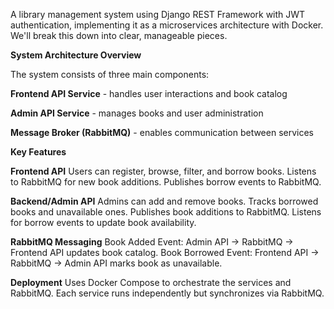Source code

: A library management system using Django REST Framework with JWT authentication, implementing it as a microservices architecture with Docker. We'll break this down into clear, manageable pieces.

**System Architecture Overview**

The system consists of three main components:

**Frontend API Service** - handles user interactions and book catalog

**Admin API Service** - manages books and user administration

**Message Broker (RabbitMQ)** - enables communication between services

**Key Features**

**Frontend API**
Users can register, browse, filter, and borrow books.
Listens to RabbitMQ for new book additions.
Publishes borrow events to RabbitMQ.

**Backend/Admin API**
Admins can add and remove books.
Tracks borrowed books and unavailable ones.
Publishes book additions to RabbitMQ.
Listens for borrow events to update book availability.

**RabbitMQ Messaging**
Book Added Event: Admin API → RabbitMQ → Frontend API updates book catalog.
Book Borrowed Event: Frontend API → RabbitMQ → Admin API marks book as unavailable.

**Deployment**
Uses Docker Compose to orchestrate the services and RabbitMQ.
Each service runs independently but synchronizes via RabbitMQ.

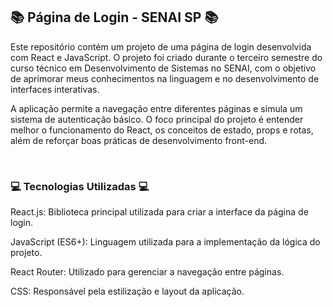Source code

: ## 📚 Página de Login - SENAI SP 📚

Este repositório contém um projeto de uma página de login desenvolvida com React e JavaScript. O projeto foi criado durante o terceiro semestre do curso técnico em Desenvolvimento de Sistemas no SENAI, com o objetivo de aprimorar meus conhecimentos na linguagem e no desenvolvimento de interfaces interativas.

A aplicação permite a navegação entre diferentes páginas e simula um sistema de autenticação básico. O foco principal do projeto é entender melhor o funcionamento do React, os conceitos de estado, props e rotas, além de reforçar boas práticas de desenvolvimento front-end.

<br> 

### 💻 Tecnologias Utilizadas 💻

React.js: Biblioteca principal utilizada para criar a interface da página de login.

JavaScript (ES6+): Linguagem utilizada para a implementação da lógica do projeto.

React Router: Utilizado para gerenciar a navegação entre páginas.

CSS: Responsável pela estilização e layout da aplicação.
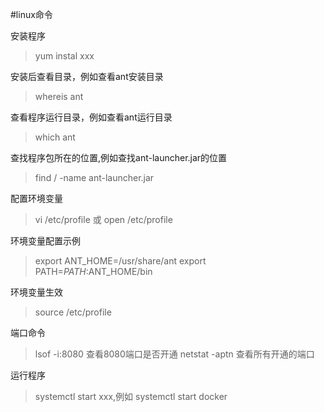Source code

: #linux命令

安装程序
>yum instal xxx

安装后查看目录，例如查看ant安装目录
>whereis ant

查看程序运行目录，例如查看ant运行目录
>which ant

查找程序包所在的位置,例如查找ant-launcher.jar的位置
>find / -name ant-launcher.jar

配置环境变量
>vi /etc/profile 或 open /etc/profile

环境变量配置示例
>export ANT_HOME=/usr/share/ant
export PATH=$PATH:$ANT_HOME/bin

环境变量生效
>source /etc/profile

端口命令
>lsof -i:8080  查看8080端口是否开通
netstat -aptn 查看所有开通的端口

运行程序
>systemctl start xxx,例如 systemctl start docker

::::::

§ Problem details
If a line in the listing holds the word "books", copy it out.

§ Output below
**Admin API Service** - manages books and user administration
Users can register, browse, filter, and borrow books.
Admins can add and remove books.
Tracks borrowed books and unavailable ones.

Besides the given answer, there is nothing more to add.